Not every Egyptian God shared Obelisk’s confidence, however, with others expressing doubt over how well their divine status has been translated from ancient legend.
“Look, it’s a tough scene out there,” said Slifer the Sky Dragon, who admitted he occasionally inhales the exhaust fumes of commercial jets just to feel something. “Lots of monsters are vying for meta status. They come out on the field looking all smug with their quick effects and negates and legs cropped out of their art. Meanwhile when I hit the field, I don’t know man, it doesn’t feel like the dawn of true power. It feels like I’m gonna get popped by something with three hyphens in its name and its level on the wrong side of the card. But there I go complaining about the state of the game again. Gods forbid a dragon has opinions.”

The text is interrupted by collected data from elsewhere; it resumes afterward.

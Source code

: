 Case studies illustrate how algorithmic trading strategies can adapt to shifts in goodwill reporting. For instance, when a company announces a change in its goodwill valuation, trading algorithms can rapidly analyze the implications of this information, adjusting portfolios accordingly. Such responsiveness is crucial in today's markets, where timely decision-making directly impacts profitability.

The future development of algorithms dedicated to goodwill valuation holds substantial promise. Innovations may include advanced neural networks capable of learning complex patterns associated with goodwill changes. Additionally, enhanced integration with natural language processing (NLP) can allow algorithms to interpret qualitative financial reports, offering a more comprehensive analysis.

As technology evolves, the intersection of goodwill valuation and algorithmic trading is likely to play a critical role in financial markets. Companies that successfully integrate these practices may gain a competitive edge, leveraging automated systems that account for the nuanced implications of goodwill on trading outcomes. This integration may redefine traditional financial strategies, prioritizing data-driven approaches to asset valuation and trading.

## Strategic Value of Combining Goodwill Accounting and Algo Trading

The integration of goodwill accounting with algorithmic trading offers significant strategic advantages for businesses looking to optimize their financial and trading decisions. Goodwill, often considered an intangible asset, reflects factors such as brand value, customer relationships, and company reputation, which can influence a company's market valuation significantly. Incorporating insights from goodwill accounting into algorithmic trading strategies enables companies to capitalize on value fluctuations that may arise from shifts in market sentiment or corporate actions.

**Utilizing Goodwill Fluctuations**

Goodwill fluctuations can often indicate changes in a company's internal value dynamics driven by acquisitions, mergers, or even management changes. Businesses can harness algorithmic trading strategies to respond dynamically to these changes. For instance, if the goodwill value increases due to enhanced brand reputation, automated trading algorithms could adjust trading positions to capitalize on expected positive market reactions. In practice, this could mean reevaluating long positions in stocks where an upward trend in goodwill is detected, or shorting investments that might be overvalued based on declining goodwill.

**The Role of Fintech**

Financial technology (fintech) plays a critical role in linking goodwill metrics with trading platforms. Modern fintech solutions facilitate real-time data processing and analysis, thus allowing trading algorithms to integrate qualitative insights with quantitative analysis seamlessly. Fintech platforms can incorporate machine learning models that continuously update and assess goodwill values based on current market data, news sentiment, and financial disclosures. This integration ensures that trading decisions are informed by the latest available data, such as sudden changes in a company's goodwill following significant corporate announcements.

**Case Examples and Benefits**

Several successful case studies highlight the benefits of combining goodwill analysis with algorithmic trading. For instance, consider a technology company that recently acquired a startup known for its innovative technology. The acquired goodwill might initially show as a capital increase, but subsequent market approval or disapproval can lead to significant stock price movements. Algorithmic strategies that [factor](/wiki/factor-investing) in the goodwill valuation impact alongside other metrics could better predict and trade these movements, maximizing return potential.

“Obelisk can talk, at least he has protection,” continued Slifer. “I have two mouths and don’t talk half as much shit. Yeah, Torm’s untargetable. Absolutely unheard of in my day, by the way. It’s still not enough. Duelists these days, they have answers to everything. Non-targeting removal. Traps that ‘bounce’ and ‘spin’, like my livelihood is a damn party. And for monsters unaffected by card effects, they have something called ‘turtle’. Game’s downright unplayable. Not that you need any of that for me, mind you, I’m usually swinging with 2000 ATK/DEF max. Is a legendary Egyptian God not even worth an Imperm?”
“It’s not all as bad as my colleague makes it sound,” added the Winged Dragon of Ra. “Slifer forgets, our original incarnations commanded such strength they had to be shackled under those words of power: ‘This card cannot be used in a Duel’. Perhaps it is better that these pale imitations, Gods in image only, are so stupid awful they need a full hand of support to be less useful than one Fallen Paradise is for Sacred Beasts and half as good as Ra – Sphere Mode in any deck.”
“I do feel for Obelisk though,” continued the Winged Dragon, who has not heard its ancient Hieratic chant read for many years and questioned whether it was indeed still visible under the light of Ra. “He forgets things more and more, it’s so sad. The other day he asked me when I thought we’d be play legal. Before that I saw him checking a 2014 ban list to see if we’d ‘been hit’. I didn’t have the heart to tell him you could run each of us at three. I still don’t.”
Though skeptical when questioned about the relevancy of the God cards in Yu-Gi-Oh’s future metas, players were quick to affirm their nostalgia for the iconic trio.
“I love the Egyptian God cards,” said pro-duelist Duncan Wheeler. “Their art is among the best and most evocative in the whole card pool, and just seeing those names makes me so sentimental. Especially up against the original red, yellow, and blue backs.”
“Put it this way. They’ll always belong in my heart,” offered Wheeler. “Just keep them the hell away from my deck.”
At press time, police had reportedly been called to conduct a wellness check on Slifer after he was recognized by a fan who mistook him for Uria, Lord of Searing Flames, not for the first time that week.